How 'Money' Mayweather continues to build wealth

Floyd "Money" Mayweather isn't hurting for cash (source: Instagram)
Floyd “Money” Mayweather isn’t hurting for cash (source: Instagram)

Ever wonder how Floyd “Money” Mayweather became one of the world’s highest paid athletes? After a closer look at some savvy deal structuring and endorsements, the strategy behind the fighter’s consistent wealth accumulation became clearer.

Mayweather, who formerly had a contract with HBO pay-per-view, left to strike a deal with HBO rival Showtime in February of 2013. Mayweather negotiated a six fight, 30-month deal, making it the “richest individual athlete deal in all of sports.” Of course this was a major loss for HBO, whose previous nine Mayweather PPV events had generated 9.6 million buys and $543 million in television revenue.

How does Mayweather keep almost all of the revenue generated from the PPV events?
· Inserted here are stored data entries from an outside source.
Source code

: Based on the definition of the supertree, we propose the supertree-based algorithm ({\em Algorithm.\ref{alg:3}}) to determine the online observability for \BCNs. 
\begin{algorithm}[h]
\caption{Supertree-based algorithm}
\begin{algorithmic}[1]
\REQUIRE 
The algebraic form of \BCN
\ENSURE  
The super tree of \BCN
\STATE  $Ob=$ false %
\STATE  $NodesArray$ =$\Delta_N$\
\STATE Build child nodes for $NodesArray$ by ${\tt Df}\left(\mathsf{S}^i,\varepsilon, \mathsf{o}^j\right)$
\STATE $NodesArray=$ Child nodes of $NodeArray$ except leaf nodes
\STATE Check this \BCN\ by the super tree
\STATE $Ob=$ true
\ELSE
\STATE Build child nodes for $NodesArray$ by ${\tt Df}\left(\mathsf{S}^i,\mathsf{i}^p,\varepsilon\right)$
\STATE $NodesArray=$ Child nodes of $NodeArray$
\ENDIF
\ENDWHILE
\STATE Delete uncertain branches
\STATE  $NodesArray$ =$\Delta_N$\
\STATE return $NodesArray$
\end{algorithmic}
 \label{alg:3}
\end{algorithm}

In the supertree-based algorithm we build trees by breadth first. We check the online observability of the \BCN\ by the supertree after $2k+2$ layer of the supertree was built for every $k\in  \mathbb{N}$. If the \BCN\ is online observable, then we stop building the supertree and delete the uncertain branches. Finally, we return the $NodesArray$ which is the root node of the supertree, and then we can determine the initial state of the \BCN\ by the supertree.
He signs up sponsors for his fights who boost his PPV audience; this way he doesn’t have to sign any personal endorsement deals. Mayweather then collects all of the revenue from tickets, pay-per-view and sponsorships and covers the costs, including the purse for his opponent. Pretty cunning and lucrative if you ask me.

His first two fights under the new Showtime deal garnered Mayweather $34 million against Robert Guerrero and at least $80 million versus Canelo Alvarez, which was the biggest boxing event of 2013. Mayweather was guaranteed $41.5 million, but with all the revenue from PPV shares, he totaled more than $80 million for the Alvarez fight.

His next fight is this Saturday vs. Marcos “El Chino” Maidana, and is expected to be Las Vegas’ fourth largest live gate at $15 million. The fight guarantees Mayweather a minimum $32 million with Maidana pocketing, at minimum, $1.5 million. Each fighter will also share in pay-per-view revenue if the fight is a box-office success with the bulk of the proceeds flowing into Mayweather’s bank account. This fight marks the ninth straight fight where Mayweather will pocket at least $25 million.

The lopsided distribution of revenue is part of the deal Mayweather has negotiated, which has helped solidify him as the highest paid athlete in the world.

Mayweather has tried some self-promotion, hinting at the idea that this could be his last fight. However, since he still has three fights left on his Showtime deal, which should earn him in excess of $100 million, this is likely not the last time he’ll lace up his gloves.

Whether or not this is as big as the Canelo fight or a bust, Mayweather has found a way to consistently keep the cash flowing to his account.